Correlation Between ISEQ 20 and Austrian Traded
Can any of the company-specific risk be diversified away by investing in both ISEQ 20 and Austrian Traded at the same time? Although using a correlation coefficient on its own may not help to predict future stock returns, this module helps to understand the diversifiable risk of combining ISEQ 20 and Austrian Traded into the same portfolio, which is an essential part of the fundamental portfolio management process.
By analyzing existing cross correlation between ISEQ 20 Price and Austrian Traded Index, you can compare the effects of market volatilities on ISEQ 20 and Austrian Traded and check how they will diversify away market risk if combined in the same portfolio for a given time horizon. You can also utilize pair trading strategies of matching a long position in ISEQ 20 with a short position of Austrian Traded. Check out your portfolio center. Please also check ongoing floating volatility patterns of ISEQ 20 and Austrian Traded.

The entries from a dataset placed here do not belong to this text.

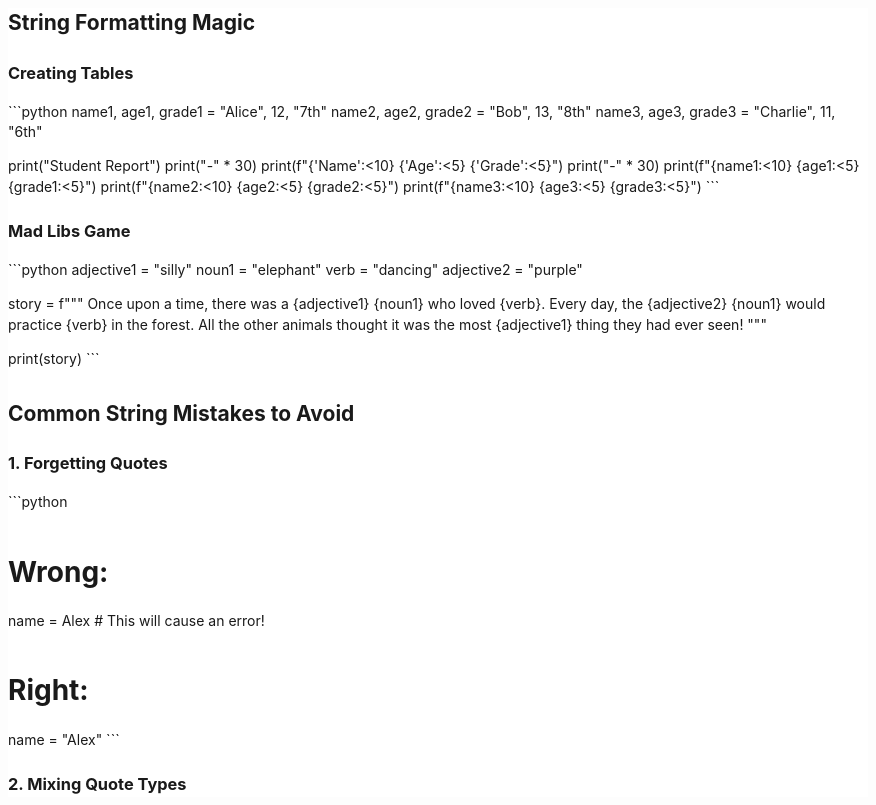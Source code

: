 ## String Formatting Magic

### Creating Tables

\`\`\`python
name1, age1, grade1 = "Alice", 12, "7th"
name2, age2, grade2 = "Bob", 13, "8th"
name3, age3, grade3 = "Charlie", 11, "6th"

print("Student Report")
print("-" * 30)
print(f"{'Name':<10} {'Age':<5} {'Grade':<5}")
print("-" * 30)
print(f"{name1:<10} {age1:<5} {grade1:<5}")
print(f"{name2:<10} {age2:<5} {grade2:<5}")
print(f"{name3:<10} {age3:<5} {grade3:<5}")
\`\`\`

### Mad Libs Game

\`\`\`python
adjective1 = "silly"
noun1 = "elephant"
verb = "dancing"
adjective2 = "purple"

story = f"""
Once upon a time, there was a {adjective1} {noun1} who loved {verb}.
Every day, the {adjective2} {noun1} would practice {verb} in the forest.
All the other animals thought it was the most {adjective1} thing they had ever seen!
"""

print(story)
\`\`\`

## Common String Mistakes to Avoid

### 1. Forgetting Quotes

\`\`\`python
# Wrong:
name = Alex  # This will cause an error!

# Right:
name = "Alex"
\`\`\`

### 2. Mixing Quote Types
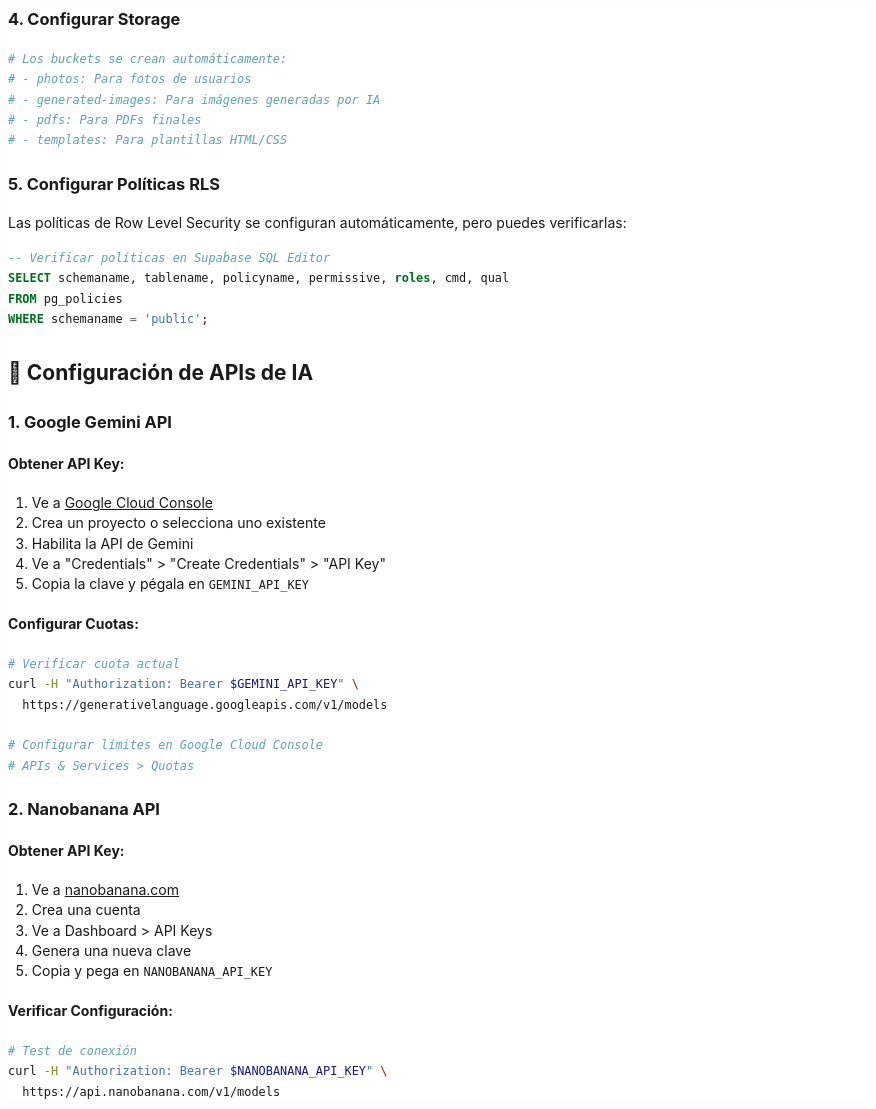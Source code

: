 ### 4. Configurar Storage

```bash
# Los buckets se crean automáticamente:
# - photos: Para fotos de usuarios
# - generated-images: Para imágenes generadas por IA
# - pdfs: Para PDFs finales
# - templates: Para plantillas HTML/CSS
```

### 5. Configurar Políticas RLS

Las políticas de Row Level Security se configuran automáticamente, pero puedes verificarlas:

```sql
-- Verificar políticas en Supabase SQL Editor
SELECT schemaname, tablename, policyname, permissive, roles, cmd, qual 
FROM pg_policies 
WHERE schemaname = 'public';
```

## 🤖 Configuración de APIs de IA

### 1. Google Gemini API

#### Obtener API Key:
1. Ve a [Google Cloud Console](https://console.cloud.google.com)
2. Crea un proyecto o selecciona uno existente
3. Habilita la API de Gemini
4. Ve a "Credentials" > "Create Credentials" > "API Key"
5. Copia la clave y pégala en `GEMINI_API_KEY`

#### Configurar Cuotas:
```bash
# Verificar cuota actual
curl -H "Authorization: Bearer $GEMINI_API_KEY" \
  https://generativelanguage.googleapis.com/v1/models

# Configurar límites en Google Cloud Console
# APIs & Services > Quotas
```

### 2. Nanobanana API

#### Obtener API Key:
1. Ve a [nanobanana.com](https://nanobanana.com)
2. Crea una cuenta
3. Ve a Dashboard > API Keys
4. Genera una nueva clave
5. Copia y pega en `NANOBANANA_API_KEY`

#### Verificar Configuración:
```bash
# Test de conexión
curl -H "Authorization: Bearer $NANOBANANA_API_KEY" \
  https://api.nanobanana.com/v1/models
```
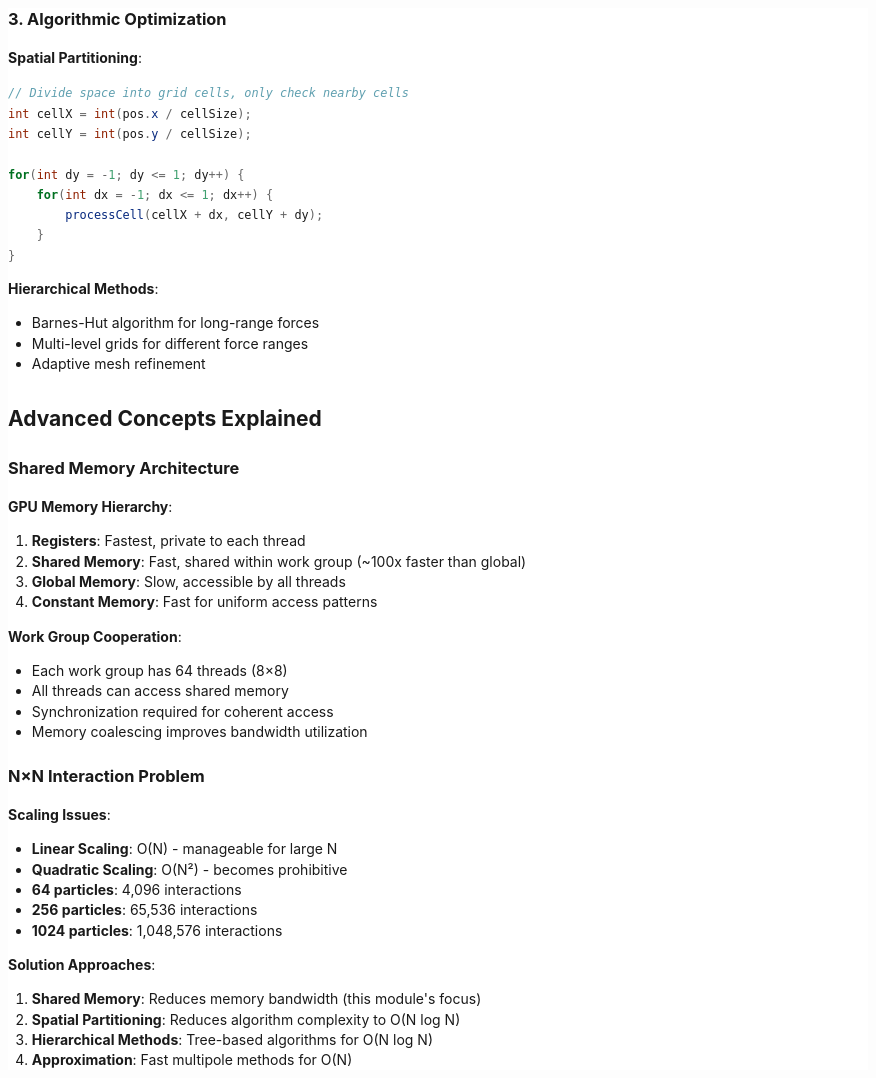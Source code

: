 ### 3. Algorithmic Optimization

**Spatial Partitioning**:

```glsl
// Divide space into grid cells, only check nearby cells
int cellX = int(pos.x / cellSize);
int cellY = int(pos.y / cellSize);

for(int dy = -1; dy <= 1; dy++) {
    for(int dx = -1; dx <= 1; dx++) {
        processCell(cellX + dx, cellY + dy);
    }
}
```

**Hierarchical Methods**:

- Barnes-Hut algorithm for long-range forces
- Multi-level grids for different force ranges
- Adaptive mesh refinement

## Advanced Concepts Explained

### Shared Memory Architecture

**GPU Memory Hierarchy**:

1. **Registers**: Fastest, private to each thread
2. **Shared Memory**: Fast, shared within work group (~100x faster than global)
3. **Global Memory**: Slow, accessible by all threads
4. **Constant Memory**: Fast for uniform access patterns

**Work Group Cooperation**:

- Each work group has 64 threads (8×8)
- All threads can access shared memory  
- Synchronization required for coherent access
- Memory coalescing improves bandwidth utilization

### N×N Interaction Problem

**Scaling Issues**:

- **Linear Scaling**: O(N) - manageable for large N
- **Quadratic Scaling**: O(N²) - becomes prohibitive
- **64 particles**: 4,096 interactions
- **256 particles**: 65,536 interactions  
- **1024 particles**: 1,048,576 interactions

**Solution Approaches**:

1. **Shared Memory**: Reduces memory bandwidth (this module's focus)
2. **Spatial Partitioning**: Reduces algorithm complexity to O(N log N)
3. **Hierarchical Methods**: Tree-based algorithms for O(N log N)
4. **Approximation**: Fast multipole methods for O(N)
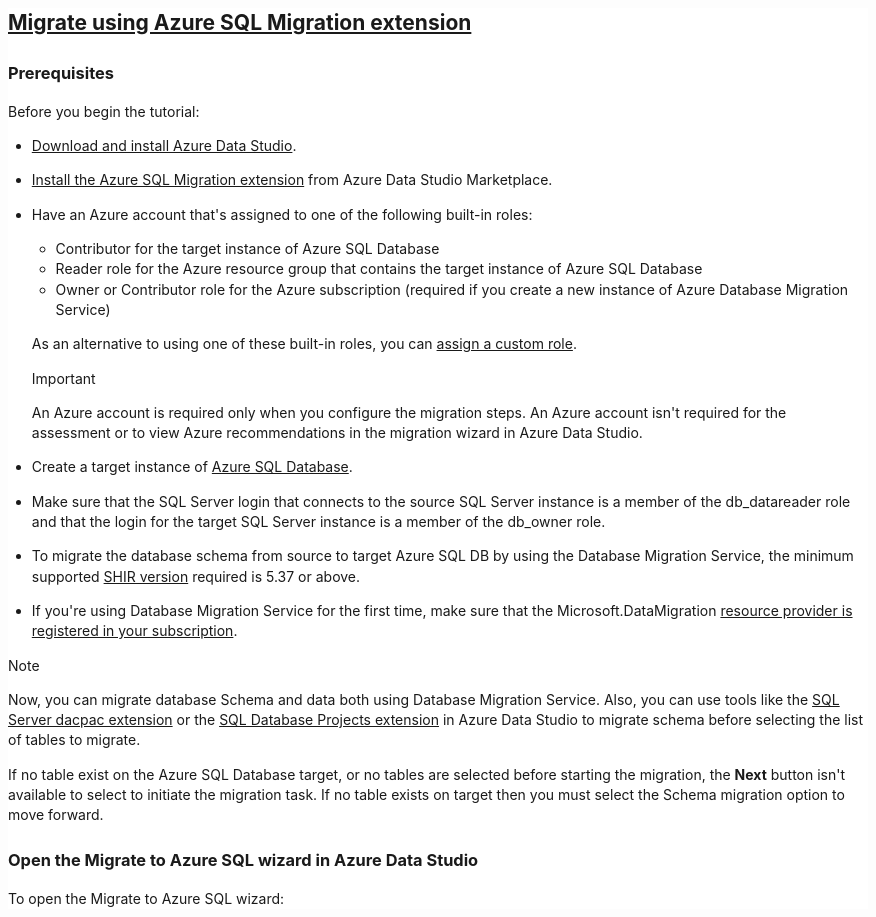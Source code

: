 ## [Migrate using Azure SQL Migration extension](#tab/azure-data-studio)

### Prerequisites

Before you begin the tutorial:

- [Download and install Azure Data Studio](/azure-data-studio/download-azure-data-studio).
- [Install the Azure SQL Migration extension](/azure-data-studio/extensions/azure-sql-migration-extension) from Azure Data Studio Marketplace.
- Have an Azure account that's assigned to one of the following built-in roles:

  - Contributor for the target instance of Azure SQL Database
  - Reader role for the Azure resource group that contains the target instance of Azure SQL Database
  - Owner or Contributor role for the Azure subscription (required if you create a new instance of Azure Database Migration Service)

  As an alternative to using one of these built-in roles, you can [assign a custom role](custom-roles.md).

  > [!IMPORTANT]  
  > An Azure account is required only when you configure the migration steps. An Azure account isn't required for the assessment or to view Azure recommendations in the migration wizard in Azure Data Studio.

- Create a target instance of [Azure SQL Database](/azure/azure-sql/database/single-database-create-quickstart).

- Make sure that the SQL Server login that connects to the source SQL Server instance is a member of the db_datareader role and that the login for the target SQL Server instance is a member of the db_owner role.

- To migrate the database schema from source to target Azure SQL DB by using the Database Migration Service, the minimum supported [SHIR version](https://www.microsoft.com/download/details.aspx?id=39717) required is 5.37 or above.

- If you're using Database Migration Service for the first time, make sure that the Microsoft.DataMigration [resource provider is registered in your subscription](/azure/dms/quickstart-create-data-migration-service-portal#register-the-resource-provider).

> [!NOTE]  
> Now, you can migrate database Schema and data both using Database Migration Service. Also, you can use tools like the [SQL Server dacpac extension](/azure-data-studio/extensions/sql-server-dacpac-extension) or the [SQL Database Projects extension](/azure-data-studio/extensions/sql-database-project-extension) in Azure Data Studio to migrate schema before selecting the list of tables to migrate.
>  
> If no table exist on the Azure SQL Database target, or no tables are selected before starting the migration, the **Next** button isn't available to select to initiate the migration task. If no table exists on target then you must select the Schema migration option to move forward.

### Open the Migrate to Azure SQL wizard in Azure Data Studio

To open the Migrate to Azure SQL wizard:
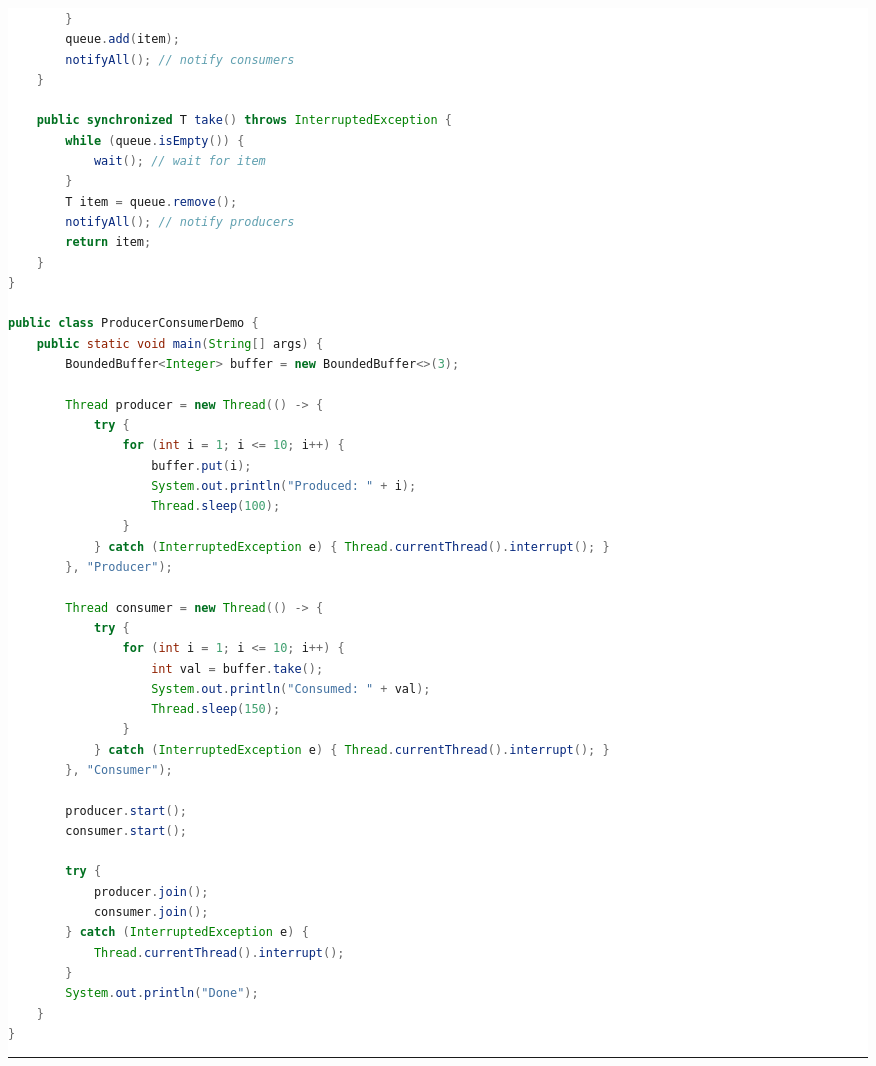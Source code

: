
 ```java
        }
        queue.add(item);
        notifyAll(); // notify consumers
    }

    public synchronized T take() throws InterruptedException {
        while (queue.isEmpty()) {
            wait(); // wait for item
        }
        T item = queue.remove();
        notifyAll(); // notify producers
        return item;
    }
}

public class ProducerConsumerDemo {
    public static void main(String[] args) {
        BoundedBuffer<Integer> buffer = new BoundedBuffer<>(3);

        Thread producer = new Thread(() -> {
            try {
                for (int i = 1; i <= 10; i++) {
                    buffer.put(i);
                    System.out.println("Produced: " + i);
                    Thread.sleep(100);
                }
            } catch (InterruptedException e) { Thread.currentThread().interrupt(); }
        }, "Producer");

        Thread consumer = new Thread(() -> {
            try {
                for (int i = 1; i <= 10; i++) {
                    int val = buffer.take();
                    System.out.println("Consumed: " + val);
                    Thread.sleep(150);
                }
            } catch (InterruptedException e) { Thread.currentThread().interrupt(); }
        }, "Consumer");

        producer.start();
        consumer.start();

        try {
            producer.join();
            consumer.join();
        } catch (InterruptedException e) {
            Thread.currentThread().interrupt();
        }
        System.out.println("Done");
    }
}
```

---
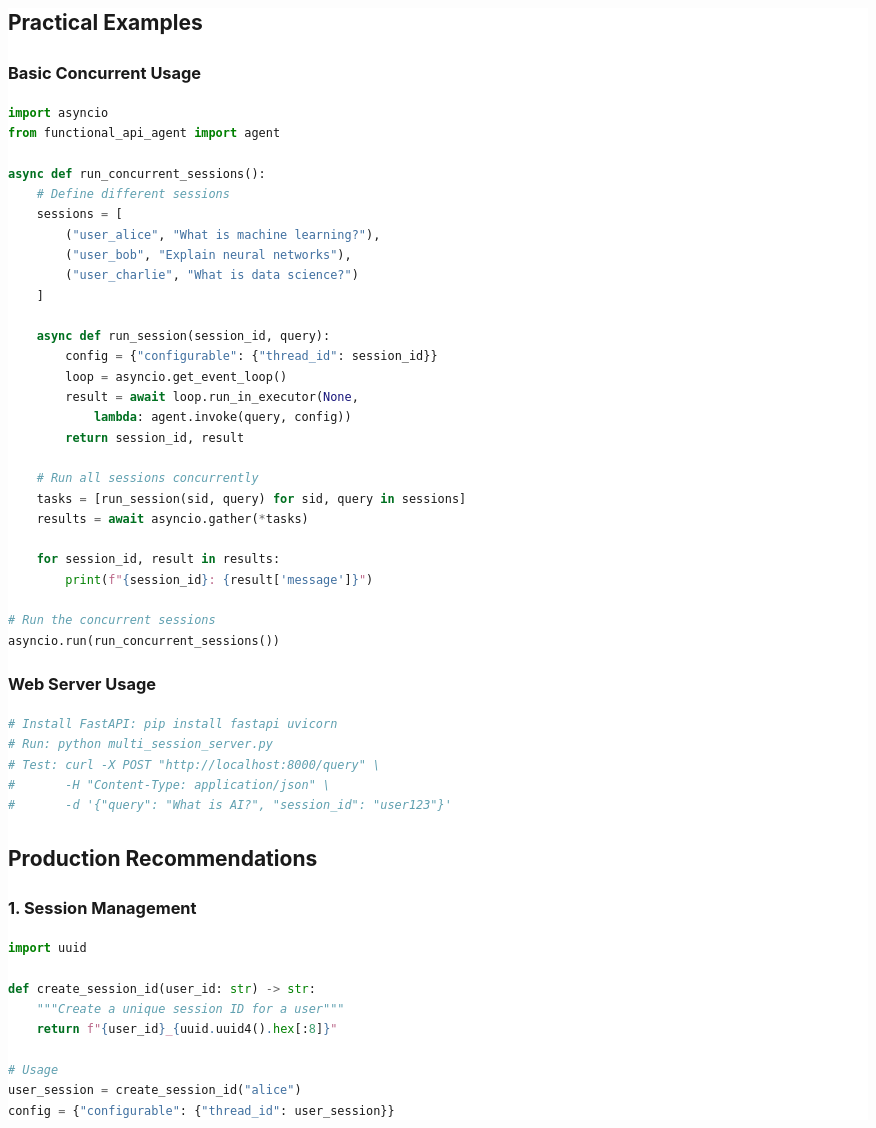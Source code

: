## Practical Examples

### Basic Concurrent Usage

```python
import asyncio
from functional_api_agent import agent

async def run_concurrent_sessions():
    # Define different sessions
    sessions = [
        ("user_alice", "What is machine learning?"),
        ("user_bob", "Explain neural networks"),
        ("user_charlie", "What is data science?")
    ]
    
    async def run_session(session_id, query):
        config = {"configurable": {"thread_id": session_id}}
        loop = asyncio.get_event_loop()
        result = await loop.run_in_executor(None, 
            lambda: agent.invoke(query, config))
        return session_id, result
    
    # Run all sessions concurrently
    tasks = [run_session(sid, query) for sid, query in sessions]
    results = await asyncio.gather(*tasks)
    
    for session_id, result in results:
        print(f"{session_id}: {result['message']}")

# Run the concurrent sessions
asyncio.run(run_concurrent_sessions())
```

### Web Server Usage

```python
# Install FastAPI: pip install fastapi uvicorn
# Run: python multi_session_server.py
# Test: curl -X POST "http://localhost:8000/query" \
#       -H "Content-Type: application/json" \
#       -d '{"query": "What is AI?", "session_id": "user123"}'
```

## Production Recommendations

### 1. Session Management
```python
import uuid

def create_session_id(user_id: str) -> str:
    """Create a unique session ID for a user"""
    return f"{user_id}_{uuid.uuid4().hex[:8]}"

# Usage
user_session = create_session_id("alice")
config = {"configurable": {"thread_id": user_session}}
```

Diversification Opportunities for ISEQ 20 and Austrian Traded
0.45 | Correlation Coefficient |
Very weak diversification
The 3 months correlation between ISEQ and Austrian is 0.45. Overlapping area represents the amount of risk that can be diversified away by holding ISEQ 20 Price and Austrian Traded Index in the same portfolio, assuming nothing else is changed. The correlation between historical prices or returns on Austrian Traded Index and ISEQ 20 is a relative statistical measure of the degree to which these equity instruments tend to move together. The correlation coefficient measures the extent to which returns on ISEQ 20 Price are associated (or correlated) with Austrian Traded. Values of the correlation coefficient range from -1 to +1, where. The correlation of zero (0) is possible when the price movement of Austrian Traded Index has no effect on the direction of ISEQ 20 i.e., ISEQ 20 and Austrian Traded go up and down completely randomly.
Pair Corralation between ISEQ 20 and Austrian Traded
Assuming the 90 days trading horizon ISEQ 20 Price is expected to generate 1.1 times more return on investment than Austrian Traded. However, ISEQ 20 is 1.1 times more volatile than Austrian Traded Index. It trades about -0.03 of its potential returns per unit of risk. Austrian Traded Index is currently generating about -0.03 per unit of risk. If you would invest 167,556 in ISEQ 20 Price on September 1, 2024 and sell it today you would lose (6,487) from holding ISEQ 20 Price or give up 3.87% of portfolio value over 90 days.
Time Period | 3 Months [change] |
Direction | Moves Together |
Strength | Weak |
Accuracy | 100.0% |
Values | Daily Returns |
ISEQ 20 Price vs. Austrian Traded Index
Performance |
Timeline |
ISEQ 20 and Austrian Traded Volatility Contrast
Predicted Return Density |
Returns |
ISEQ 20 Price
Pair trading matchups for ISEQ 20
Austrian Traded Index
Pair trading matchups for Austrian Traded
Pair Trading with ISEQ 20 and Austrian Traded
The main advantage of trading using opposite ISEQ 20 and Austrian Traded positions is that it hedges away some unsystematic risk. Because of two separate transactions, even if ISEQ 20 position performs unexpectedly, Austrian Traded can make up some of the losses. Pair trading also minimizes risk from directional movements in the market. For example, if an entire industry or sector drops because of unexpected headlines, the short position in Austrian Traded will offset losses from the drop in Austrian Traded's long position.ISEQ 20 vs. Bank of Ireland | ISEQ 20 vs. FD Technologies PLC | ISEQ 20 vs. Ryanair Holdings plc | ISEQ 20 vs. Dalata Hotel Group |
Austrian Traded vs. UNIQA Insurance Group | Austrian Traded vs. SBM Offshore NV | Austrian Traded vs. AMAG Austria Metall | Austrian Traded vs. Oberbank AG |
Check out your portfolio center.Note that this page's information should be used as a complementary analysis to find the right mix of equity instruments to add to your existing portfolios or create a brand new portfolio. You can also try the Pattern Recognition module to use different Pattern Recognition models to time the market across multiple global exchanges.